┌──

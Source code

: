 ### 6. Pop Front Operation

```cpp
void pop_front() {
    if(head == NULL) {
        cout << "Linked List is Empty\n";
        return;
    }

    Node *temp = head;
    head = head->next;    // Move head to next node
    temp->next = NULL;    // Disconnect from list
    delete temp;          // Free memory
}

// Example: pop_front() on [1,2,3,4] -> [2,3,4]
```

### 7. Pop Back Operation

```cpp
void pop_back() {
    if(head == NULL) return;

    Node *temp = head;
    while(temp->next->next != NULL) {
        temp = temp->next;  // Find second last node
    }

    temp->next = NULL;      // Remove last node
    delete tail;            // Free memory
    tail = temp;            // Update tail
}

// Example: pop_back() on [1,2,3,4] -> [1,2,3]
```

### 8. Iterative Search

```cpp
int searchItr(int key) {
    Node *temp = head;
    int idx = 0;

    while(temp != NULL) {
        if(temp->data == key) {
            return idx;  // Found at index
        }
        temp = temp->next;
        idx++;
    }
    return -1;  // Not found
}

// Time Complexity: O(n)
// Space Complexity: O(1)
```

└──

◆ **How to complete this task**:
Filter the data down to the lines that contain the string "return", and copy them.

◆ **Exercise result**:
        return;
    if(head == NULL) return;
            return idx;  // Found at index
    return -1;  // Not found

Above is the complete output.